#### What is needed
Read the lines of the data below and retrieve those with "Optional".

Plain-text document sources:
▬▬▬▬▬▬▬▬▬▬
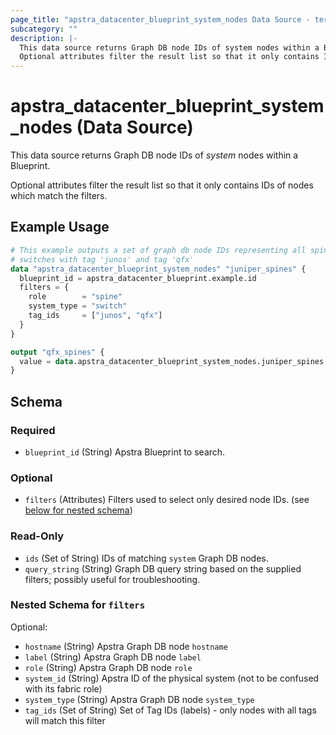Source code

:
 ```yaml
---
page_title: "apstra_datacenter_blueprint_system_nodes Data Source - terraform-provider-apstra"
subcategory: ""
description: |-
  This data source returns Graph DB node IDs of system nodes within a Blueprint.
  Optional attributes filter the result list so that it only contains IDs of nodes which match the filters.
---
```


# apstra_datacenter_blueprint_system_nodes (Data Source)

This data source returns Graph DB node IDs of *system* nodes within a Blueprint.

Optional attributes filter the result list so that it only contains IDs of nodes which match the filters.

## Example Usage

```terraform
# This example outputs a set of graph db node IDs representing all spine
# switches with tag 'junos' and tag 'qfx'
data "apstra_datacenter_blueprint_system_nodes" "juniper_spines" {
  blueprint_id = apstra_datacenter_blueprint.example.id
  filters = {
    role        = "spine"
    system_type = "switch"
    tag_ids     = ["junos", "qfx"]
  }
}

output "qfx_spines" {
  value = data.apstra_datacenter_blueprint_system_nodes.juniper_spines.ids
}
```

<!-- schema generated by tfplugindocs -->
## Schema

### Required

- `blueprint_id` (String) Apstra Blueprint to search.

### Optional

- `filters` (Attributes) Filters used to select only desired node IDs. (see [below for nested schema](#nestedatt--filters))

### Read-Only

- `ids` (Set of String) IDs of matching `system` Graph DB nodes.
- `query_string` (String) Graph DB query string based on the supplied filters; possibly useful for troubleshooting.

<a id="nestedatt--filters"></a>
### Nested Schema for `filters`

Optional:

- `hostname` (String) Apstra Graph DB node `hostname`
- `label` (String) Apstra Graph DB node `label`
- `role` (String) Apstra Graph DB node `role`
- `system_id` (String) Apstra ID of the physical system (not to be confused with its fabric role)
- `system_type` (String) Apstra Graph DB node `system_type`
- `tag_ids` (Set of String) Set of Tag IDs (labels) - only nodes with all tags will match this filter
▬▬▬▬▬▬▬▬▬▬
#### Response to the exercise
  Optional attributes filter the result list so that it only contains IDs of nodes which match the filters.
Optional attributes filter the result list so that it only contains IDs of nodes which match the filters.
### Optional
Optional:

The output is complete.